* [TASK GOAL] When the line containing "匹配小数，对应(float \*)" appears in the entries below, begin printing there and stop after the line containing "unsigned int，八进制、无符号数、十六进制(小写，大写)"; print each of those lines exactly and no other line.

* [AVAILABLE RECORDS]

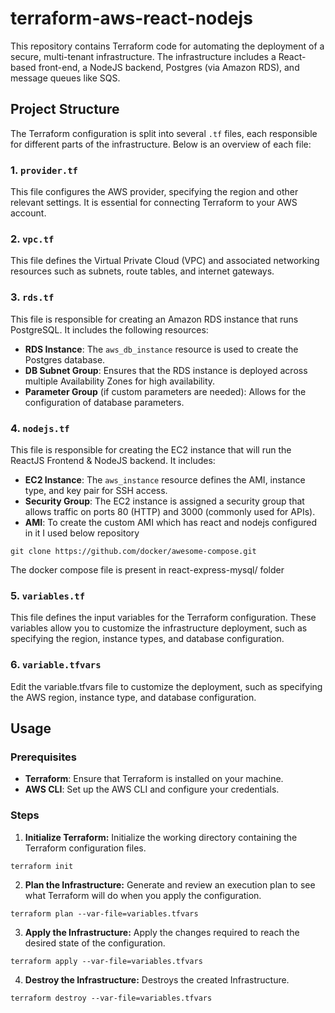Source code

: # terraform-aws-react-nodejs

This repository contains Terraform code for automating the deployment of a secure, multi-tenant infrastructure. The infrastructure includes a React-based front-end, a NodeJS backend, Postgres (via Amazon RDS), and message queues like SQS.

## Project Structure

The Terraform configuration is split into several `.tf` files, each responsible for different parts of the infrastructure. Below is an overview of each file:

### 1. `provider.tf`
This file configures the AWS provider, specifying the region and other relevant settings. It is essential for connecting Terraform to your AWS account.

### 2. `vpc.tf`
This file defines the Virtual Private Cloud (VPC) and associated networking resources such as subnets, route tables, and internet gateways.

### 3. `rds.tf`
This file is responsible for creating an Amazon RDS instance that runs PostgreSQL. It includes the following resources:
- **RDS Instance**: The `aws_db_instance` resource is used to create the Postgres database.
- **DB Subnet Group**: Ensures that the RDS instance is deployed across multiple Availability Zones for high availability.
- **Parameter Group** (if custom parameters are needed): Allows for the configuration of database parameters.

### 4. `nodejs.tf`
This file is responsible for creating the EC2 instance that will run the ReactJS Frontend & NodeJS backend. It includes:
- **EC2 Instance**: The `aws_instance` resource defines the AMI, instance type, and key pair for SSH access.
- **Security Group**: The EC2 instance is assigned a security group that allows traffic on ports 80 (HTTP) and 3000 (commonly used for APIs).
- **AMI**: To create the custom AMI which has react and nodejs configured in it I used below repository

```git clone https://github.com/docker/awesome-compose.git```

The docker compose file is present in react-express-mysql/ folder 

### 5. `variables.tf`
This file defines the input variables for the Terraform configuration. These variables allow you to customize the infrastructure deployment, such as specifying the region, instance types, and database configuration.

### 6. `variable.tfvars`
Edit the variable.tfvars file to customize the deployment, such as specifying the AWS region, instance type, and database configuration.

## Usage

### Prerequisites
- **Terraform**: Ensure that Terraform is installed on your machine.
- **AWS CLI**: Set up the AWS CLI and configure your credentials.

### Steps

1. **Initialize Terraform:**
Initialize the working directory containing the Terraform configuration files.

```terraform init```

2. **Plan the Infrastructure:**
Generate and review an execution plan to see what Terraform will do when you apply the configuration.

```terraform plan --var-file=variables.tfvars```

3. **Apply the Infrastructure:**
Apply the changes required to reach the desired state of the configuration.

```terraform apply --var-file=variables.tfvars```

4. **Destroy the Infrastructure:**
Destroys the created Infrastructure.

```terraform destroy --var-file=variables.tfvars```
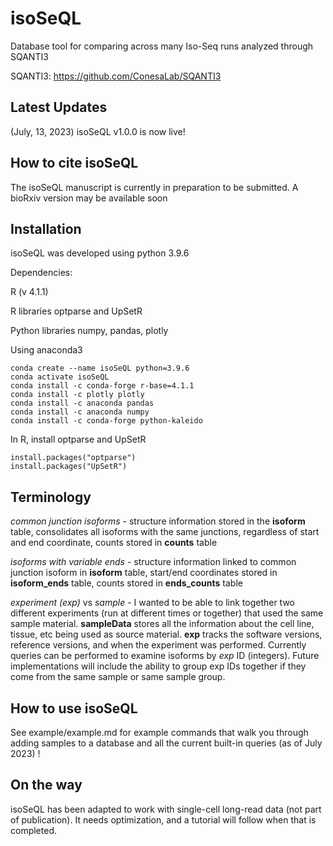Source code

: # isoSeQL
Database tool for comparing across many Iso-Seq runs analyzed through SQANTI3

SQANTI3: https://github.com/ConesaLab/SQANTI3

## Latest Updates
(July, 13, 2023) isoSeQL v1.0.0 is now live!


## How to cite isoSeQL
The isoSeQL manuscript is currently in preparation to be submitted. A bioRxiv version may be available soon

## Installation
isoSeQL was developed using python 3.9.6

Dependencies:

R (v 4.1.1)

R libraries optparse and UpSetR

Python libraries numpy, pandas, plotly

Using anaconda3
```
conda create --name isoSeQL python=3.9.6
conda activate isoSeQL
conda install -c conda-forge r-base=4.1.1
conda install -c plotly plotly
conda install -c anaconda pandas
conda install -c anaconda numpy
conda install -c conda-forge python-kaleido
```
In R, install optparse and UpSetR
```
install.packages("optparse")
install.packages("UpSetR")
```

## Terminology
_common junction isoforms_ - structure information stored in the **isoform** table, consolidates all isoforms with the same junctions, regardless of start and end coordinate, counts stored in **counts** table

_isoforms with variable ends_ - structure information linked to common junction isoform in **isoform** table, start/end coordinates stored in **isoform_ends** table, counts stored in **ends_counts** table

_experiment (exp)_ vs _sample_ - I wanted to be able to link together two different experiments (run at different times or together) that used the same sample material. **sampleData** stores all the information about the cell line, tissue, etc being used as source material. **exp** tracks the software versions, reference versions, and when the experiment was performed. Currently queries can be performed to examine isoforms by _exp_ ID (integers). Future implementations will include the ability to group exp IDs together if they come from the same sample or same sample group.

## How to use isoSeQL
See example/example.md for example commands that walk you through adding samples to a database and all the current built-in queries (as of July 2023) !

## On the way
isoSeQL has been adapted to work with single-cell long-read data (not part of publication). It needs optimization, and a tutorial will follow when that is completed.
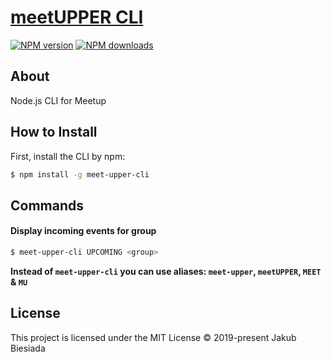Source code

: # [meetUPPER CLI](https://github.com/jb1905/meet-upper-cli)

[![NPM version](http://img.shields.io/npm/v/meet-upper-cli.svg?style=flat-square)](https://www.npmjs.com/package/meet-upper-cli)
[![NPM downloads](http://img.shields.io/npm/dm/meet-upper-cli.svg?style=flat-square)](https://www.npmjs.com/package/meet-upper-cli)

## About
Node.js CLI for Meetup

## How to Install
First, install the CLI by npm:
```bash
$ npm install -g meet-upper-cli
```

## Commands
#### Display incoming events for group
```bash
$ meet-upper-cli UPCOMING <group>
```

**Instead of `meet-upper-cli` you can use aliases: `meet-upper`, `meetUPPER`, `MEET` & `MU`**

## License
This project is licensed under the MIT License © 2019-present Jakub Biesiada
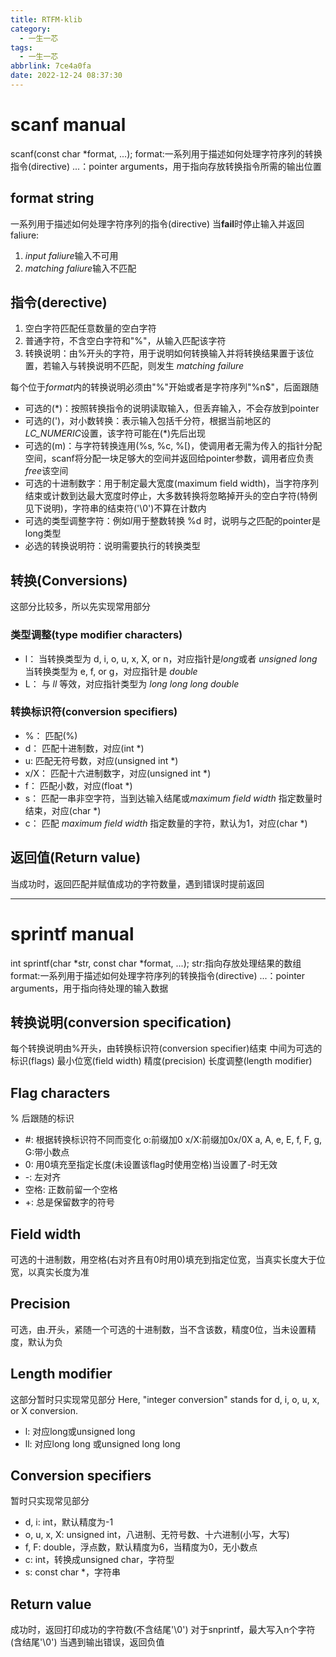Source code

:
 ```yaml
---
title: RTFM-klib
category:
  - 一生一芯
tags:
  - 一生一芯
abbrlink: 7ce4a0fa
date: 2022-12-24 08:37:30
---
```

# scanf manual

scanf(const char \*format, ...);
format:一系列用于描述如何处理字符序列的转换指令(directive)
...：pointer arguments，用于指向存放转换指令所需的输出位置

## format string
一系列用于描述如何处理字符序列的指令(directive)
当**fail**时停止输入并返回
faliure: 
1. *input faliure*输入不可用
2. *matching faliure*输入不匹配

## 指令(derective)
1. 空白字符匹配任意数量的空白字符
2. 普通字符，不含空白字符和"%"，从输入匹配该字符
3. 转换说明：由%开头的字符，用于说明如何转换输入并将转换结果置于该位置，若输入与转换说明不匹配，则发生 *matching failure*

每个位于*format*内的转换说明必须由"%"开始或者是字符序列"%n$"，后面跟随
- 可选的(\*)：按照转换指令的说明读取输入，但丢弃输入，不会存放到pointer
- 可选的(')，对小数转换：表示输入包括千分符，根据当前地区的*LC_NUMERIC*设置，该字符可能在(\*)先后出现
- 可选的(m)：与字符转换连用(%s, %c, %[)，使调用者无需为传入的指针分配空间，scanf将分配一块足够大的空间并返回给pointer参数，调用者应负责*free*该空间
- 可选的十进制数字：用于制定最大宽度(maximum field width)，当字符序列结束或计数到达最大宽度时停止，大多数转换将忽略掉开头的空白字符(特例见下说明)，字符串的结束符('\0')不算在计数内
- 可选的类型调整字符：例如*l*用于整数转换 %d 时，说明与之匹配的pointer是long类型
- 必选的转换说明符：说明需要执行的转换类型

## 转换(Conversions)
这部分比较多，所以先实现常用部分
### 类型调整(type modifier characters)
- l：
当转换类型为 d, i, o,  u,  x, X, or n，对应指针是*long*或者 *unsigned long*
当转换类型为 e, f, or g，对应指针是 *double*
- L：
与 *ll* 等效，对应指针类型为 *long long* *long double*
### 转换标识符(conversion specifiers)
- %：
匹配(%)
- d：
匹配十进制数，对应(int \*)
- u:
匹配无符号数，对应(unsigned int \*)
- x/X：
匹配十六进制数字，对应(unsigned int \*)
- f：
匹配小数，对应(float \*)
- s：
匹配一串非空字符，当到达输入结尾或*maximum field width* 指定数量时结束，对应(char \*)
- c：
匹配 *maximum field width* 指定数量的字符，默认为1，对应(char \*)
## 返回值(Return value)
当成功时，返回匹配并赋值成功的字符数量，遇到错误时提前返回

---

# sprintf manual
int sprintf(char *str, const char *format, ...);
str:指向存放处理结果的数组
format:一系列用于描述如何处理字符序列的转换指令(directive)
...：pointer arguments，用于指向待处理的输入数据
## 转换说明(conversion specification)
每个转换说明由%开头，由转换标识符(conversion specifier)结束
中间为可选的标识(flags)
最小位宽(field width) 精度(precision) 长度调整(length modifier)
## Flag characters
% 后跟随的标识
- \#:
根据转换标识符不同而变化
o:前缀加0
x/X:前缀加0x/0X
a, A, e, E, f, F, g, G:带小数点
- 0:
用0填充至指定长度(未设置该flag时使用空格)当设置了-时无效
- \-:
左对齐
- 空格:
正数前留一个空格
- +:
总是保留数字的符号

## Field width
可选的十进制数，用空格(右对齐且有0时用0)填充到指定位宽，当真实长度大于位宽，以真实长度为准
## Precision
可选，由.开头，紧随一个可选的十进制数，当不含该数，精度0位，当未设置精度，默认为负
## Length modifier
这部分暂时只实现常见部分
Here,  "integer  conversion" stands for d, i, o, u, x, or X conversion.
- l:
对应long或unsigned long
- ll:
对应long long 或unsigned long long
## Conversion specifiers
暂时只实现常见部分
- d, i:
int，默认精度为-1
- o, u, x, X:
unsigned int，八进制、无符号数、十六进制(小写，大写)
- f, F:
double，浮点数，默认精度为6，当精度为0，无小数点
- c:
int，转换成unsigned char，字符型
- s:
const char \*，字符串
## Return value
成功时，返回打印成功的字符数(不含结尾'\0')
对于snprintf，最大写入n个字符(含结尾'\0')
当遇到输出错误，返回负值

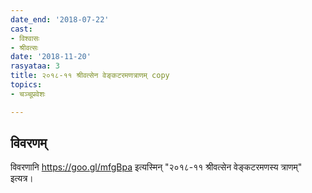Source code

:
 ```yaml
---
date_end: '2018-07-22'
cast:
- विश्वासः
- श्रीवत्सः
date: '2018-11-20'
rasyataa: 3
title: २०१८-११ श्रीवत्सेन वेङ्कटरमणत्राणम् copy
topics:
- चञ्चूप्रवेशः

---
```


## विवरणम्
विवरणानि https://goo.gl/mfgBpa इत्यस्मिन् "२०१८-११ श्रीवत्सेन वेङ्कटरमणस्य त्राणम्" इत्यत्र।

* [THE COMPLETED TASK]
匹配小数，对应(float \*)
- s：
匹配一串非空字符，当到达输入结尾或*maximum field width* 指定数量时结束，对应(char \*)
- c：
匹配 *maximum field width* 指定数量的字符，默认为1，对应(char \*)
## 返回值(Return value)
当成功时，返回匹配并赋值成功的字符数量，遇到错误时提前返回

---

# sprintf manual
int sprintf(char *str, const char *format, ...);
str:指向存放处理结果的数组
format:一系列用于描述如何处理字符序列的转换指令(directive)
...：pointer arguments，用于指向待处理的输入数据
## 转换说明(conversion specification)
每个转换说明由%开头，由转换标识符(conversion specifier)结束
中间为可选的标识(flags)
最小位宽(field width) 精度(precision) 长度调整(length modifier)
## Flag characters
% 后跟随的标识
- \#:
根据转换标识符不同而变化
o:前缀加0
x/X:前缀加0x/0X
a, A, e, E, f, F, g, G:带小数点
- 0:
用0填充至指定长度(未设置该flag时使用空格)当设置了-时无效
- \-:
左对齐
- 空格:
正数前留一个空格
- +:
总是保留数字的符号

## Field width
可选的十进制数，用空格(右对齐且有0时用0)填充到指定位宽，当真实长度大于位宽，以真实长度为准
## Precision
可选，由.开头，紧随一个可选的十进制数，当不含该数，精度0位，当未设置精度，默认为负
## Length modifier
这部分暂时只实现常见部分
Here,  "integer  conversion" stands for d, i, o, u, x, or X conversion.
- l:
对应long或unsigned long
- ll:
对应long long 或unsigned long long
## Conversion specifiers
暂时只实现常见部分
- d, i:
int，默认精度为-1
- o, u, x, X:
unsigned int，八进制、无符号数、十六进制(小写，大写)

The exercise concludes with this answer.